**What the exercise asks:** Only one stretch of the data is wanted: the line containing "- 研究生院网站（版本较旧，", the line containing "中提出新 issue，并回答以下问题：", and every line between them, copied exactly.

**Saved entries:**
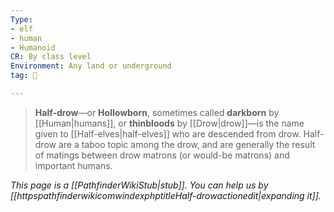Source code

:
 ```yaml
---
Type:
- elf
- human
- Humanoid
CR: By class level
Environment: Any land or underground
tag: 👹

---
```


> **Half-drow**—or **Hollowborn**, sometimes called **darkborn** by [[Human|humans]], or **thinbloods** by [[Drow|drow]]—is the name given to [[Half-elves|half-elves]] who are descended from drow. Half-drow are a taboo topic among the drow, and are generally the result of matings between drow matrons (or would-be matrons) and important humans.



*This page is a [[PathfinderWikiStub|stub]]. You can help us by [[httpspathfinderwikicomwindexphptitleHalf-drowactionedit|expanding it]].*








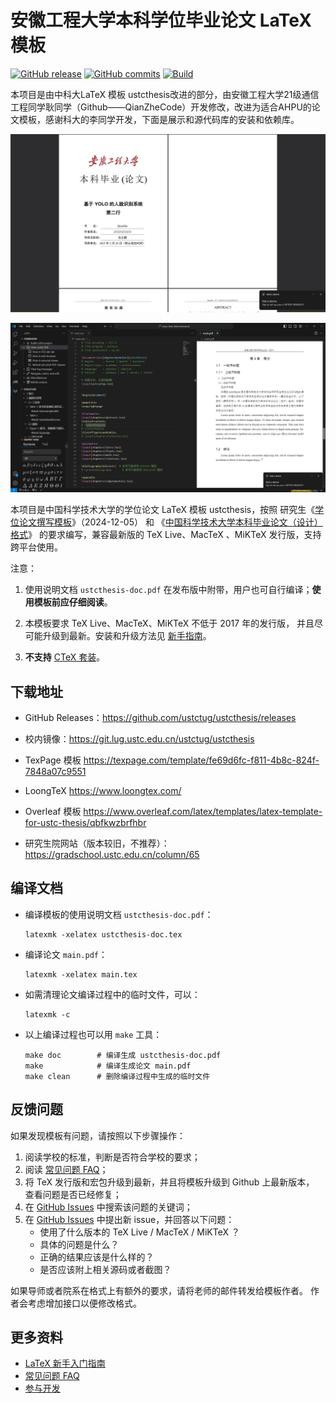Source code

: # 安徽工程大学本科学位毕业论文 LaTeX 模板

[![GitHub release](https://img.shields.io/github/release/ustctug/ustcthesis/all.svg)](https://github.com/ustctug/ustcthesis/releases/latest)
[![GitHub commits](https://img.shields.io/github/commits-since/ustctug/ustcthesis/latest.svg)](https://github.com/ustctug/ustcthesis/commits/master)
[![Build](https://github.com/ustctug/ustcthesis/actions/workflows/main.yml/badge.svg)](https://github.com/ustctug/ustcthesis/actions/workflows/main.yml)

本项目是由中科大LaTeX 模板 ustcthesis改进的部分，由安徽工程大学21级通信工程同学耿同学（Github——QianZheCode）开发修改，改进为适合AHPU的论文模板，感谢科大的李同学开发，下面是展示和源代码库的安装和依赖库。

![](assetsREADME/2025-02-26-12-01-18-image.png)

![](assetsREADME/2025-02-26-12-01-37-image.png)

本项目是中国科学技术大学的学位论文 LaTeX 模板 ustcthesis，按照
研究生《[学位论文撰写模板](https://gradschool.ustc.edu.cn/column/65)》（2024-12-05）
和
《[中国科学技术大学本科毕业论文（设计）格式](https://www.teach.ustc.edu.cn/?attachment_id=13867)》
的要求编写，兼容最新版的 TeX Live、MacTeX 、MiKTeX 发行版，支持跨平台使用。

注意：

1. 使用说明文档 `ustcthesis-doc.pdf` 在发布版中附带，用户也可自行编译；**使用模板前应仔细阅读**。

2. 本模板要求 TeX Live、MacTeX、MiKTeX 不低于 2017 年的发行版，
   并且尽可能升级到最新。安装和升级方法见
   [新手指南](https://github.com/ustctug/ustcthesis/wiki/新手指南)。

3. **不支持** [CTeX 套装](https://github.com/ustctug/ustcthesis/wiki/常见问题#3-模板支持用-ctex-套装编译吗)。

## 下载地址

- GitHub Releases：<https://github.com/ustctug/ustcthesis/releases>

- 校内镜像：<https://git.lug.ustc.edu.cn/ustctug/ustcthesis>

- TexPage 模板 <https://texpage.com/template/fe69d6fc-f811-4b8c-824f-7848a07c9551>

- LoongTeX <https://www.loongtex.com/>

- Overleaf 模板 <https://www.overleaf.com/latex/templates/latex-template-for-ustc-thesis/qbfkwzbrfhbr>

- 研究生院网站（版本较旧，不推荐）：<https://gradschool.ustc.edu.cn/column/65>

## 编译文档

- 编译模板的使用说明文档 `ustcthesis-doc.pdf`：
  
  ```
  latexmk -xelatex ustcthesis-doc.tex
  ```

- 编译论文 `main.pdf`：
  
  ```
  latexmk -xelatex main.tex
  ```

- 如需清理论文编译过程中的临时文件，可以：
  
  ```
  latexmk -c
  ```

- 以上编译过程也可以用 `make` 工具：
  
  ```
  make doc        # 编译生成 ustcthesis-doc.pdf
  make            # 编译生成论文 main.pdf
  make clean      # 删除编译过程中生成的临时文件
  ```

## 反馈问题

如果发现模板有问题，请按照以下步骤操作：

1. 阅读学校的标准，判断是否符合学校的要求；
2. 阅读 [常见问题 FAQ](https://github.com/ustctug/ustcthesis/wiki/常见问题)；
3. 将 TeX 发行版和宏包升级到最新，并且将模板升级到 Github 上最新版本，
   查看问题是否已经修复；
4. 在 [GitHub Issues](https://github.com/ustctug/ustcthesis/issues)
   中搜索该问题的关键词；
5. 在 [GitHub Issues](https://github.com/ustctug/ustcthesis/issues)
   中提出新 issue，并回答以下问题：
   - 使用了什么版本的 TeX Live / MacTeX / MiKTeX ？
   - 具体的问题是什么？
   - 正确的结果应该是什么样的？
   - 是否应该附上相关源码或者截图？

如果导师或者院系在格式上有额外的要求，请将老师的邮件转发给模板作者。
作者会考虑增加接口以便修改格式。

## 更多资料

- [LaTeX 新手入门指南](https://github.com/ustctug/ustcthesis/wiki/新手指南)
- [常见问题 FAQ](https://github.com/ustctug/ustcthesis/wiki/常见问题)
- [参与开发](https://github.com/ustctug/ustcthesis/wiki/参与开发)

**Output for this task:**
- 研究生院网站（版本较旧，不推荐）：<https://gradschool.ustc.edu.cn/column/65>

## 编译文档

- 编译模板的使用说明文档 `ustcthesis-doc.pdf`：
  
  ```
  latexmk -xelatex ustcthesis-doc.tex
  ```

- 编译论文 `main.pdf`：
  
  ```
  latexmk -xelatex main.tex
  ```

- 如需清理论文编译过程中的临时文件，可以：
  
  ```
  latexmk -c
  ```

- 以上编译过程也可以用 `make` 工具：
  
  ```
  make doc        # 编译生成 ustcthesis-doc.pdf
  make            # 编译生成论文 main.pdf
  make clean      # 删除编译过程中生成的临时文件
  ```

## 反馈问题

如果发现模板有问题，请按照以下步骤操作：

1. 阅读学校的标准，判断是否符合学校的要求；
2. 阅读 [常见问题 FAQ](https://github.com/ustctug/ustcthesis/wiki/常见问题)；
3. 将 TeX 发行版和宏包升级到最新，并且将模板升级到 Github 上最新版本，
   查看问题是否已经修复；
4. 在 [GitHub Issues](https://github.com/ustctug/ustcthesis/issues)
   中搜索该问题的关键词；
5. 在 [GitHub Issues](https://github.com/ustctug/ustcthesis/issues)
   中提出新 issue，并回答以下问题：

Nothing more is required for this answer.